AWWWWWWWWWWW. And, for God's sake, keep Troy Landry away from the little feller.



UPDATE: I blame Troy Landry for this. Somehow.

Sunday, July 17, 2011

There is no 'USA' in 'class'


"Japs"? "Pearl Harbor"? Really?

Americans rarely miss an opportunity to make profound jackasses of themselves.

The Women's World Cup ended up being no exception.

I had been thinking that Team USA's heartbreaking loss to Japan was somehow metaphorical. On the other hand, recent American history doesn't really jibe with a hard-working team that plays its heart out and loses a close one to a superior opponent.


It jibes more closely with a backbiting, infighting, hapless bunch of losers that finishes last in its NBA division.


WHEN LOSING a soccer game results in enough American jingoism, meanness and outright racism on Twitter that it all starts to "trend," you start thinking more along the lines of "bad omen," not metaphor. You also start thinking, as you let your mind start wandering to the debt standoff and the political dysfunction reigning in Washington, that probably we have the government we so richly deserve.

Politicians utterly devoid of class and eager to hurl invective (and worse) at The Other are guilty primarily of mirroring their constituents -- and American sports "fans" -- a little too closely.

I reckon the right team won the World Cup. And judging by recent history in matters small and large, the predictable country is about to lose the future.

The mark of. . . .


This is kind of like being the only kid in your school named Phuc, only worser.

As in bang, bang, shoot, shoot, messing-with-Mexican-drug-cartels, holy-crap-I-might-end-up-dead bad.
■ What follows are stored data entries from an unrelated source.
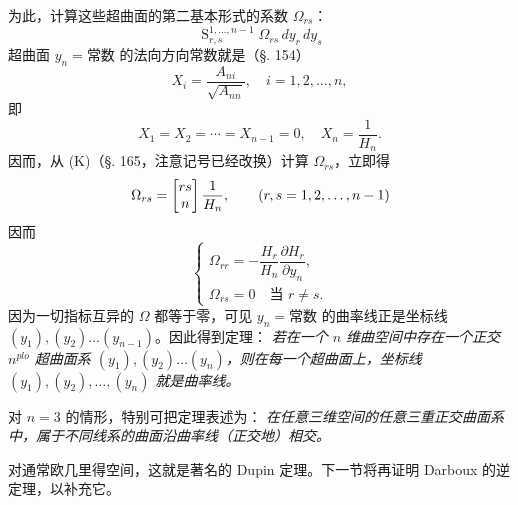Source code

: 为此，计算这些超曲面的第二基本形式的系数 \(\Omega_{rs}\)：
\[
 \mathop{\mathrm{S}}_{r,s}^{1,\ldots,n-1}\Omega_{rs}\,dy_r\,dy_s
\]
超曲面 \(y_n=\text{常数}\) 的法向方向常数就是（\S. 154）
\[
 X_i=\frac{A_{ni}}{\sqrt{A_{nn}}},\quad i=1,2,\ldots,n,
\]
即
\[
 X_1=X_2=\cdots=X_{n-1}=0,\quad X_n=\frac1{H_n}.
\]
因而，从 (K)（\S. 165，注意记号已经改换）计算 \(\Omega_{rs}\)，立即得
\[
 \Omega_{rs}=\chrsqB{rs}{n}\frac1{H_n},\qquad (r,s=1,2,\ldots,n-1)
\]
因而
\[
\tag{42}
 \begin{cases}
 \Omega_{rr}=-\dfrac{H_r}{H_n}\dfrac{\partial H_r}{\partial y_n},\\
 \Omega_{rs}=0\quad \text{当 }r\ne s.
 \end{cases}
\]
因为一切指标互异的 \(\Omega\) 都等于零，可见 \(y_n=\text{常数}\) 的曲率线正是坐标线 \((y_1),(y_2)\ldots(y_{n-1})\)。因此得到定理：
\emph{若在一个 \(n\) 维曲空间中存在一个正交 \(n^{plo}\) 超曲面系 \((y_1),(y_2)\ldots(y_n)\)，则在每一个超曲面上，坐标线 \((y_1),(y_2),\ldots,(y_n)\) 就是曲率线。}

对 \(n=3\) 的情形，特别可把定理表述为：
\emph{在任意三维空间的任意三重正交曲面系中，属于不同线系的曲面沿曲率线（正交地）相交。}

对通常欧几里得空间，这就是著名的 Dupin 定理。下一节将再证明 Darboux 的逆定理，以补充它。

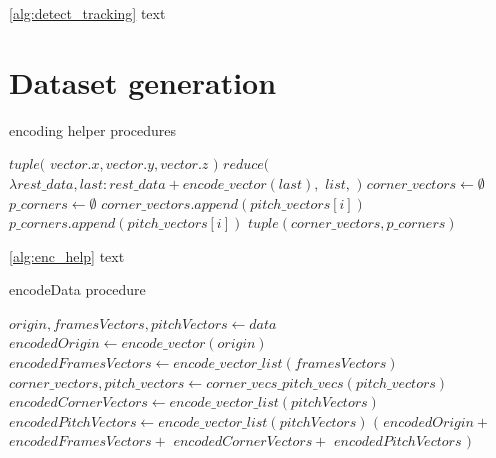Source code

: \documentclass[
    11pt,
    oneside
]{report}
\begin{document}
\ref{alg:detect_tracking} text





\section{Dataset generation}


\begin{algorithm}[H]
\begin{algorithmic}
\caption{encoding helper procedures}\label{alg:enc_help}
    \Return $tuple($
        \State \indent $vector.x, vector.y, vector.z$
    \State $)$
\EndProcedure
{}
    \Return $reduce($
        \State \indent $\lambda rest\_data, last: rest\_data + encode\_vector(last),$
        \State \indent $list,$
        \State \indent \emptyset {}
    \State $)$
\EndProcedure
{}
    \State $corner\_vectors \gets \emptyset$
    \State $p\_corners \gets \emptyset$
            \State $corner\_vectors.append(pitch\_vectors[i])$
        \Else
            \State $p\_corners.append(pitch\_vectors[i])$
        \EndIf
    \EndFor
    \State
    \Return $tuple(corner\_vectors, p\_corners)$
\EndProcedure
\end{algorithmic}
\end{algorithm}


\ref{alg:enc_help} text


\begin{algorithm}[H]
\begin{algorithmic}
\caption{encodeData procedure}\label{alg:enc_data}
    \State $origin, framesVectors, pitchVectors \gets data$
    \State $encodedOrigin \gets encode\_vector(origin)$
    \State $encodedFramesVectors \gets encode\_vector\_list(framesVectors)$
    \State $corner\_vectors, pitch\_vectors \gets corner\_vecs\_pitch\_vecs(pitch\_vectors)$
    \State $encodedCornerVectors \gets encode\_vector\_list(pitchVectors)$
    \State $encodedPitchVectors \gets encode\_vector\_list(pitchVectors)$
    \State
    \Return $($
        \State \indent $encodedOrigin +$
        \State \indent $encodedFramesVectors +$
        \State \indent $encodedCornerVectors +$
        \State \indent $encodedPitchVectors$
    \State $)$
\EndProcedure
\end{algorithmic}
\end{algorithm}
\end{document}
As in "Just call me Judy. Please?"

Reuters has the sign-o'-the-times story, right here:

A Texas state senator's beloved signature symbol will be reluctantly stripped from her campaign vehicle and rally signs this weekend after police in her border town warned it could draw unwelcome attention from Mexican drug cartels.

Veteran Democratic Sen. Judith Zaffirini is known by her friends, loved ones and constituents simply as "Z."

But authorities told her sister recently that the symbol, which translates in Spanish to "zeta," could cause the truck to be mistaken for vehicles belonging to the deadly "Zeta" cartel, based on the Texas-Mexico border.

Zaffirini told Reuters on Saturday she was grateful for the warning, but found it "disappointing" and "mind-boggling."

"Sadly, we will remove the 'Z' from our campaign vehicle and will not use it at rallies or other public places," she said.

Late last month, police in downtown Laredo pulled over Zaffirini's sister, Josie Pappas. The officer pointed to three bumper stickers on the pick-up's back window.

The stickers, bearing the word "Zaffirini," were applied in a big "Z" formation on the glass of the blue Ford F-150 truck.

Pappas told Reuters the officer asked her if she had noticed "cars full of men passing me by and staring back" at her car recently.

Saturday, July 16, 2011

Harry Chapin, 1942-1981


Harry Chapin's been gone 30 years today.

Even after all these years, that's a damned hard pill to swallow. I wish to associate myself with these remarks in the
Chicago Sun-Times:

To mark the anniversary, I listened to “Greatest Stories Live ” again. It holds up well. Though I skipped, as I always do, the final song, “The Shortest Story,” an excruciating dirge for a baby starving to death in Africa. The thing about Chapin is, some of his music is indeed hard to take; if you think the hits are downers, you should hear the more obscure stuff, like “Burning Herself.”

But that doesn’t make it bad. He was a man who deeply cared about matters most ignore. When he died in his little Volkswagen Rabbit, it could have been an irony lifted from his songs: Chapin was on his way to do another free show — half his concerts were for charity. No wonder hip folk despised him: He lived the life that they only paid lip service to, pinning on a ribbon and calling themselves bighearted while Chapin gave away half his income.

The music stands up. His music is less dated than some of Bruce Springsteen’s, because it was never current to begin with. Anyway, listening to his song “Circle,” watching the morning sun reflect off Metra cars in the train yard heading downtown Friday, I thought Chapin didn’t really die at 38. Harry Chapin lives on, as much as any artist can.